Icantthinkofabettername · 17/10/2020 08:57

I read about the awful attack on the teacher in France last night. It is just horrific an no one should face that risk.

However, the spokesperson on the Today programme was spectacularly missing the point. She was defending freedom of speech and advocating children being taught about satire.

In my view, there is nothing groundbreaking about using satire to perpetuate the prevailing view and the view of the elite in society, particularly when groups on the lowest rungs of that society feel it is directed at them.

Much in the same way that Trump uses 'Freedom of Speech' and defending 'Liberty' to sanction the oppression of already oppressed members of society.

I don't know what the answer is, terrorism cannot suceed as a tool for change. However, what Charlie Hebdo stood for cannot continue to be blindly defended, without seeing it for what it was.

OP posts:
Trut · 27/10/2020 18:51

[quote silentpool]@WelcomeToManderley are you saying there should not be some work done within the Muslim community to address such attitudes? Yes, its not everyone but its clearly an issue in France, given incidents over the last few years. It does seem like a bit of a cop out, when there are clearly radical elements, who probably do need to be dealt with. If it is a peaceful religion and its adherents are committed to France and being French, surely there would be a natural will within the community to want to deal with people who are fomenting hatred and division? Perhaps the push needs to come from within?[/quote]
I would think structural inequalities have something to do with it. Providing freedom of opportunity to ethnic minorities, especially young people would probably do more to reduce the feeling of anger and helplessness than navel gazing within

Trut · 27/10/2020 18:57

Honestly this thread is depressing with the Muslim and Immigrant bashing. And it is more depressing that many dont even realise how bigoted their views are. Yeah, they are of course referring to some not all Muslims/immigrants as if that justifies the negative stereotyping. I used to wonder who the DM readers were and I would guess quite a few on this thread

silentpool · 27/10/2020 19:01

Are you saying that it is the duty of the host country to engage and not for both sides to do so? I disagree. I think integration is a two way street.

Trut · 27/10/2020 19:08

What do you mean by ‘host’ country. It is their country. Period. Like any other citizen. Many of the Muslims are second, third and fourth generation. They are no more ‘hosted’ than any other citizen.

WelcomeToManderley · 27/10/2020 19:09

@silentpool I don’t think these incidents are happening due to lack of trying from within. I know of schools here and abroad that have been closed after other Muslims have raised concerns about potential Salafi teachings and I have overheard Muslims raising awareness about Prevent, etc.
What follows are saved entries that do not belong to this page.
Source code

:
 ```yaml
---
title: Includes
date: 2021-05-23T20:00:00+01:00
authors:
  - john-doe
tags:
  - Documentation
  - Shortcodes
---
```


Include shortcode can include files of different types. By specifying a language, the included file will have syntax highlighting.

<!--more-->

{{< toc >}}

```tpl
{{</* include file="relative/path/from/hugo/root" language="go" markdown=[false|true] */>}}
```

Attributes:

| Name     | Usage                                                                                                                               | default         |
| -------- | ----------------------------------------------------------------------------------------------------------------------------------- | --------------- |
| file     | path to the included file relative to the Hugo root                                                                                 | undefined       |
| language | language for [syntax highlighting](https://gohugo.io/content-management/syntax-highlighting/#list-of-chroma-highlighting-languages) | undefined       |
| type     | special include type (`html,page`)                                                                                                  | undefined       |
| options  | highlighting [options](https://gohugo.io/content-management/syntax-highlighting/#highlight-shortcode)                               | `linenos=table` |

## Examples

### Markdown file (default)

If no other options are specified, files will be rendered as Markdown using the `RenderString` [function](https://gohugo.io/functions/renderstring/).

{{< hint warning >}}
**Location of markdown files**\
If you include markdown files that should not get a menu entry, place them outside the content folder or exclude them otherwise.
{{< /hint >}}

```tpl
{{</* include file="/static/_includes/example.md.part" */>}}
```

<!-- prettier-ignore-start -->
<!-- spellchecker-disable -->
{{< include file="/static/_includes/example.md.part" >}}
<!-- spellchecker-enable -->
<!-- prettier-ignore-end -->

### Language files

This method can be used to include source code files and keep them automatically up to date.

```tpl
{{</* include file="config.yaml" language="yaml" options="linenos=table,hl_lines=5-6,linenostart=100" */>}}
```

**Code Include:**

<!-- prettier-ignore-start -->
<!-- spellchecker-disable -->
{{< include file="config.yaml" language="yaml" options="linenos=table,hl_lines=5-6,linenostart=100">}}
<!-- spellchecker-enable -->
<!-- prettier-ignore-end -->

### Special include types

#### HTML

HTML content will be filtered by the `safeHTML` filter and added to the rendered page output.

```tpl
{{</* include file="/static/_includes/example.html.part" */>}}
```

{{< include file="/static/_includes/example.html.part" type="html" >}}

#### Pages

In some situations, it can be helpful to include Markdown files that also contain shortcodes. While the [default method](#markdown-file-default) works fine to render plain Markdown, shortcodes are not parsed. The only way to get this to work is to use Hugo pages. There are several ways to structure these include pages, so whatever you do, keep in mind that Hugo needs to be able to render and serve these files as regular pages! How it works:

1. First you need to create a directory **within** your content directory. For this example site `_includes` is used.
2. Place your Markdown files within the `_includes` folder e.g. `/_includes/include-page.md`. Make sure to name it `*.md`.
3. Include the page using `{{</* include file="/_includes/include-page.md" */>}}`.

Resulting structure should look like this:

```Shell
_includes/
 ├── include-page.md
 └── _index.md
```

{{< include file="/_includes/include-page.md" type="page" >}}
I can’t remember the statistic numbers but a lot more plans get foiled than carried out so there must be active reporting of suspicions. I cannot comprehend how France is going to restrict 6 million people due to the actions of a tiny minority which on the whole the community are condemning. Everyone is usually so hot on privacy laws and freedom.

woodhill · 27/10/2020 19:10

@Trut

Honestly this thread is depressing with the Muslim and Immigrant bashing. And it is more depressing that many dont even realise how bigoted their views are. Yeah, they are of course referring to some not all Muslims/immigrants as if that justifies the negative stereotyping. I used to wonder who the DM readers were and I would guess quite a few on this thread
It's very subjective though.
WelcomeToManderley · 27/10/2020 19:31

@trut I’m hoping that opposing posts haven’t been automatically dismissed and have given some perspective and food for thought.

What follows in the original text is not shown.